What this task involves:
Return the records exactly as they appear below, omitting the pictures.

Task input:
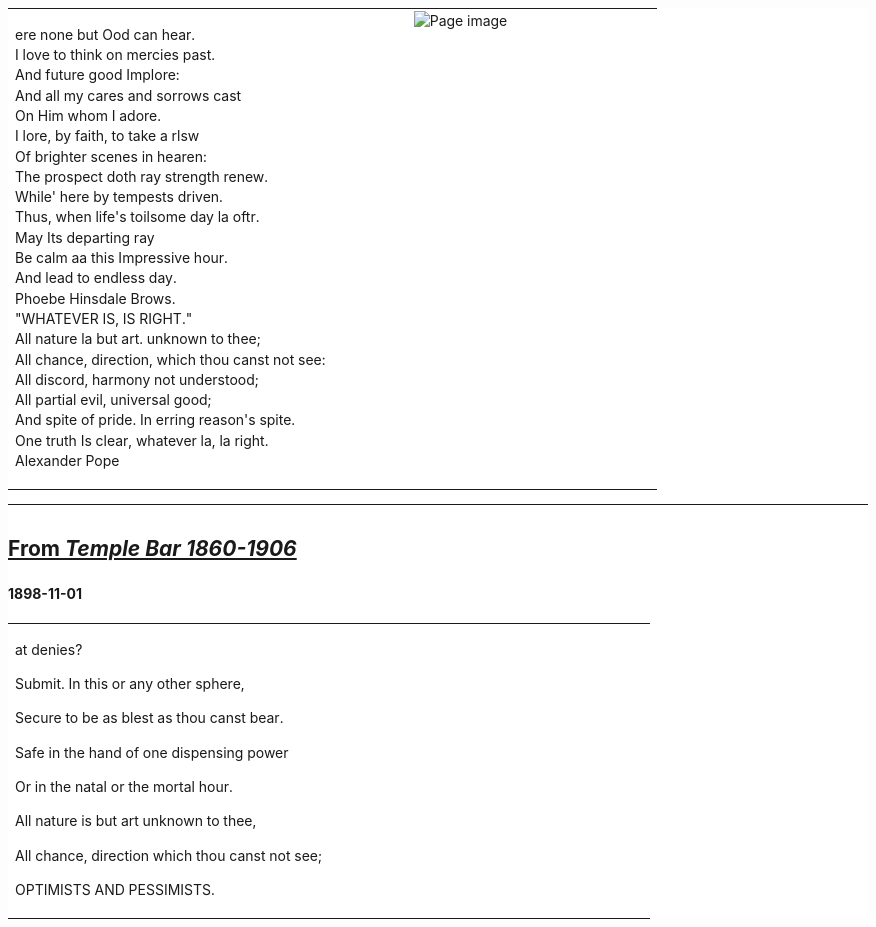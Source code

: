 <table style="width: 100%;"><tr><td style="width: 50%">

ere none but Ood can hear.  
I love to think on mercies past.  
And future good Implore:  
And all my cares and sorrows cast  
On Him whom I adore.  
I lore, by faith, to take a rlsw  
Of brighter scenes in hearen:  
The prospect doth ray strength renew.  
While&#x27; here by tempests driven.  
Thus, when life&#x27;s toilsome day la oftr.  
May Its departing ray  
Be calm aa this Impressive hour.  
And lead to endless day.  
Phoebe Hinsdale Brows.  
&quot;WHATEVER IS, IS RIGHT.&quot;  
All nature la but art. unknown to thee;  
All chance, direction, which thou canst not see:  
All discord, harmony not understood;  
All partial evil, universal good;  
And spite of pride. In erring reason&#x27;s spite.  
One truth Is clear, whatever la, la right.  
Alexander Pope
</td><td style="width: 50%; max-height: 75%; margin: auto; display: block;">
<img alt="Page image" src="https://tile.loc.gov/image-services/iiif/service:ndnp:mohi:batch_mohi_edwards_ver01:data:sn86063615:00211109166:1898071001:0233/pct:83.9323467230444,25.872051970060728,11.281952719584854,10.535235136280187/!600,600/0/default.jpg"/>
</td>
</tr></table>

---

## [From _Temple Bar 1860-1906_](https://archive.org/details/sim_temple-bar_1898-11_115_456/page/n90/mode/1up?view=theater)

#### 1898-11-01

<table style="width: 100%;"><tr><td style="width: 50%">

at denies?  
  
Submit. In this or any other sphere,  
  
Secure to be as blest as thou canst bear.  
  
Safe in the hand of one dispensing power  
  
Or in the natal or the mortal hour.  
  
All nature is but art unknown to thee,  
  
All chance, direction which thou canst not see;  
  
OPTIMISTS AND PESSIMISTS.  
  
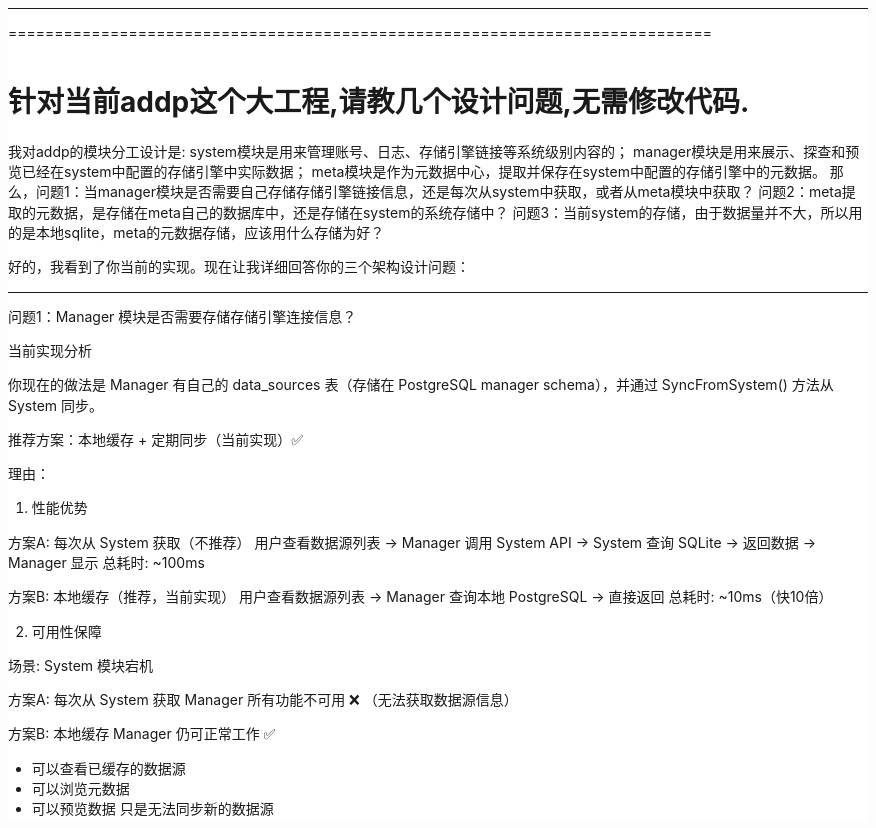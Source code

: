   ---
  ============================================================================
  # 针对当前addp这个大工程,请教几个设计问题,无需修改代码.
  我对addp的模块分工设计是: system模块是用来管理账号、日志、存储引擎链接等系统级别内容的；
  manager模块是用来展示、探查和预览已经在system中配置的存储引擎中实际数据；
  meta模块是作为元数据中心，提取并保存在system中配置的存储引擎中的元数据。
  那么，问题1：当manager模块是否需要自己存储存储引擎链接信息，还是每次从system中获取，或者从meta模块中获取？
  问题2：meta提取的元数据，是存储在meta自己的数据库中，还是存储在system的系统存储中？
  问题3：当前system的存储，由于数据量并不大，所以用的是本地sqlite，meta的元数据存储，应该用什么存储为好？


好的，我看到了你当前的实现。现在让我详细回答你的三个架构设计问题：

  ---
  问题1：Manager 模块是否需要存储存储引擎连接信息？

  当前实现分析

  你现在的做法是 Manager 有自己的 data_sources 表（存储在 PostgreSQL manager schema），并通过 SyncFromSystem()
  方法从 System 同步。

  推荐方案：本地缓存 + 定期同步（当前实现）✅

  理由：

  1. 性能优势

  方案A: 每次从 System 获取（不推荐）
  用户查看数据源列表
    → Manager 调用 System API
      → System 查询 SQLite
        → 返回数据
          → Manager 显示
  总耗时: ~100ms

  方案B: 本地缓存（推荐，当前实现）
  用户查看数据源列表
    → Manager 查询本地 PostgreSQL
      → 直接返回
  总耗时: ~10ms（快10倍）

  2. 可用性保障

  场景: System 模块宕机

  方案A: 每次从 System 获取
  Manager 所有功能不可用 ❌
  （无法获取数据源信息）

  方案B: 本地缓存
  Manager 仍可正常工作 ✅
  - 可以查看已缓存的数据源
  - 可以浏览元数据
  - 可以预览数据
  只是无法同步新的数据源
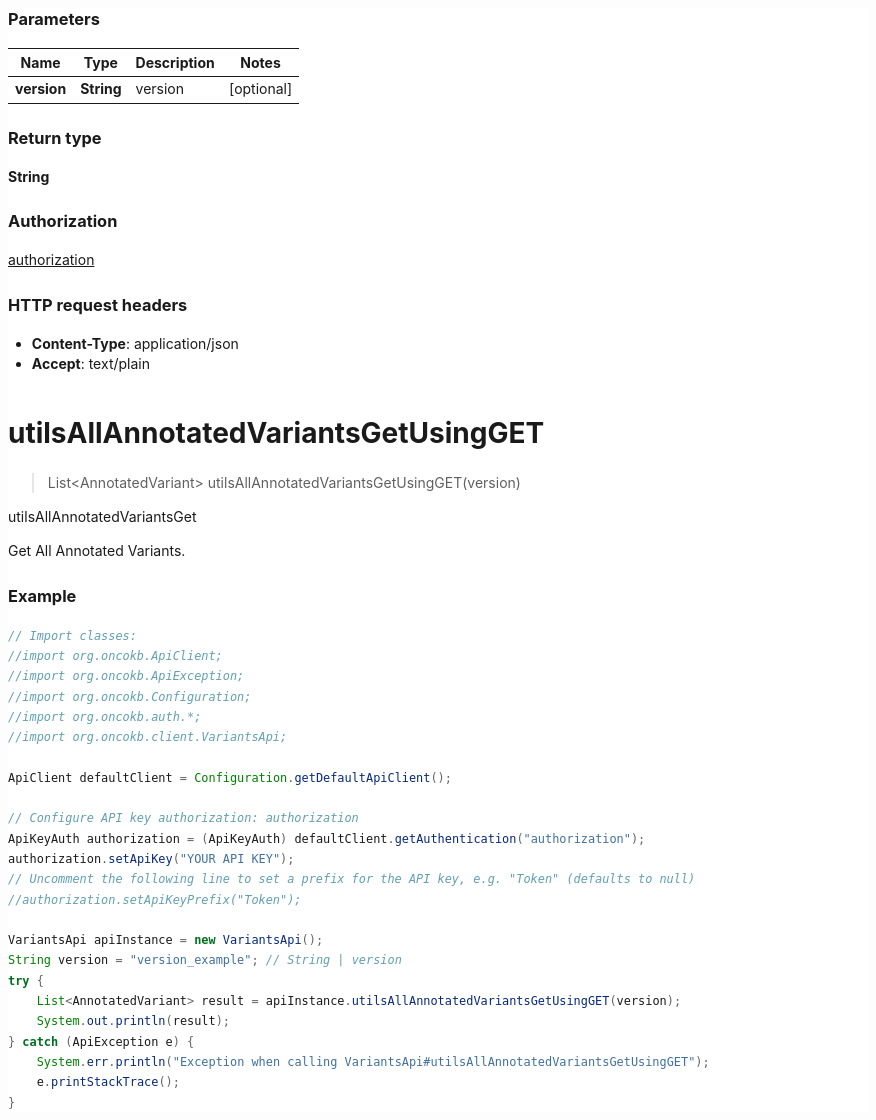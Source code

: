 ### Parameters

Name | Type | Description  | Notes
------------- | ------------- | ------------- | -------------
 **version** | **String**| version | [optional]

### Return type

**String**

### Authorization

[authorization](../README.md#authorization)

### HTTP request headers

 - **Content-Type**: application/json
 - **Accept**: text/plain

<a name="utilsAllAnnotatedVariantsGetUsingGET"></a>
# **utilsAllAnnotatedVariantsGetUsingGET**
> List&lt;AnnotatedVariant&gt; utilsAllAnnotatedVariantsGetUsingGET(version)

utilsAllAnnotatedVariantsGet

Get All Annotated Variants.

### Example
```java
// Import classes:
//import org.oncokb.ApiClient;
//import org.oncokb.ApiException;
//import org.oncokb.Configuration;
//import org.oncokb.auth.*;
//import org.oncokb.client.VariantsApi;

ApiClient defaultClient = Configuration.getDefaultApiClient();

// Configure API key authorization: authorization
ApiKeyAuth authorization = (ApiKeyAuth) defaultClient.getAuthentication("authorization");
authorization.setApiKey("YOUR API KEY");
// Uncomment the following line to set a prefix for the API key, e.g. "Token" (defaults to null)
//authorization.setApiKeyPrefix("Token");

VariantsApi apiInstance = new VariantsApi();
String version = "version_example"; // String | version
try {
    List<AnnotatedVariant> result = apiInstance.utilsAllAnnotatedVariantsGetUsingGET(version);
    System.out.println(result);
} catch (ApiException e) {
    System.err.println("Exception when calling VariantsApi#utilsAllAnnotatedVariantsGetUsingGET");
    e.printStackTrace();
}
```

Response to this task:
Source code

: <table style="width: 100%;"><tr><td style="width: 50%">

ere none but Ood can hear.  
I love to think on mercies past.  
And future good Implore:  
And all my cares and sorrows cast  
On Him whom I adore.  
I lore, by faith, to take a rlsw  
Of brighter scenes in hearen:  
The prospect doth ray strength renew.  
While&#x27; here by tempests driven.  
Thus, when life&#x27;s toilsome day la oftr.  
May Its departing ray  
Be calm aa this Impressive hour.  
And lead to endless day.  
Phoebe Hinsdale Brows.  
&quot;WHATEVER IS, IS RIGHT.&quot;  
All nature la but art. unknown to thee;  
All chance, direction, which thou canst not see:  
All discord, harmony not understood;  
All partial evil, universal good;  
And spite of pride. In erring reason&#x27;s spite.  
One truth Is clear, whatever la, la right.  
Alexander Pope
</td><td style="width: 50%; max-height: 75%; margin: auto; display: block;">
<img alt="Page image" src="https://tile.loc.gov/image-services/iiif/service:ndnp:mohi:batch_mohi_edwards_ver01:data:sn86063615:00211109166:1898071001:0233/pct:83.9323467230444,25.872051970060728,11.281952719584854,10.535235136280187/!600,600/0/default.jpg"/>
</td>
</tr></table>

---

## [From _Temple Bar 1860-1906_](https://archive.org/details/sim_temple-bar_1898-11_115_456/page/n90/mode/1up?view=theater)

#### 1898-11-01

<table style="width: 100%;"><tr><td style="width: 50%">

at denies?  
  
Submit. In this or any other sphere,  
  
Secure to be as blest as thou canst bear.  
  
Safe in the hand of one dispensing power  
  
Or in the natal or the mortal hour.  
  
All nature is but art unknown to thee,  
  
All chance, direction which thou canst not see;  
  
OPTIMISTS AND PESSIMISTS.  
  
Source code

:   ---
  ============================================================================
  # 针对当前addp这个大工程,请教几个设计问题,无需修改代码.
  我对addp的模块分工设计是: system模块是用来管理账号、日志、存储引擎链接等系统级别内容的；
  manager模块是用来展示、探查和预览已经在system中配置的存储引擎中实际数据；
  meta模块是作为元数据中心，提取并保存在system中配置的存储引擎中的元数据。
  那么，问题1：当manager模块是否需要自己存储存储引擎链接信息，还是每次从system中获取，或者从meta模块中获取？
  问题2：meta提取的元数据，是存储在meta自己的数据库中，还是存储在system的系统存储中？
  问题3：当前system的存储，由于数据量并不大，所以用的是本地sqlite，meta的元数据存储，应该用什么存储为好？


好的，我看到了你当前的实现。现在让我详细回答你的三个架构设计问题：

  ---
  问题1：Manager 模块是否需要存储存储引擎连接信息？

  当前实现分析

  你现在的做法是 Manager 有自己的 data_sources 表（存储在 PostgreSQL manager schema），并通过 SyncFromSystem()
  方法从 System 同步。

  推荐方案：本地缓存 + 定期同步（当前实现）✅

  理由：

  1. 性能优势

  方案A: 每次从 System 获取（不推荐）
  用户查看数据源列表
    → Manager 调用 System API
      → System 查询 SQLite
        → 返回数据
          → Manager 显示
  总耗时: ~100ms

  方案B: 本地缓存（推荐，当前实现）
  用户查看数据源列表
    → Manager 查询本地 PostgreSQL
      → 直接返回
  总耗时: ~10ms（快10倍）

  2. 可用性保障

  场景: System 模块宕机

  方案A: 每次从 System 获取
  Manager 所有功能不可用 ❌
  （无法获取数据源信息）

  方案B: 本地缓存
  Manager 仍可正常工作 ✅
  - 可以查看已缓存的数据源
  - 可以浏览元数据
  - 可以预览数据
  只是无法同步新的数据源
Source code

: ### Parameters

Name | Type | Description  | Notes
------------- | ------------- | ------------- | -------------
 **version** | **String**| version | [optional]

### Return type

**String**

### Authorization

[authorization](../README.md#authorization)

### HTTP request headers

 - **Content-Type**: application/json
 - **Accept**: text/plain

<a name="utilsAllAnnotatedVariantsGetUsingGET"></a>
# **utilsAllAnnotatedVariantsGetUsingGET**
> List&lt;AnnotatedVariant&gt; utilsAllAnnotatedVariantsGetUsingGET(version)

utilsAllAnnotatedVariantsGet

Get All Annotated Variants.

### Example
```java
// Import classes:
//import org.oncokb.ApiClient;
//import org.oncokb.ApiException;
//import org.oncokb.Configuration;
//import org.oncokb.auth.*;
//import org.oncokb.client.VariantsApi;

ApiClient defaultClient = Configuration.getDefaultApiClient();

// Configure API key authorization: authorization
ApiKeyAuth authorization = (ApiKeyAuth) defaultClient.getAuthentication("authorization");
authorization.setApiKey("YOUR API KEY");
// Uncomment the following line to set a prefix for the API key, e.g. "Token" (defaults to null)
//authorization.setApiKeyPrefix("Token");

VariantsApi apiInstance = new VariantsApi();
String version = "version_example"; // String | version
try {
    List<AnnotatedVariant> result = apiInstance.utilsAllAnnotatedVariantsGetUsingGET(version);
    System.out.println(result);
} catch (ApiException e) {
    System.err.println("Exception when calling VariantsApi#utilsAllAnnotatedVariantsGetUsingGET");
    e.printStackTrace();
}
```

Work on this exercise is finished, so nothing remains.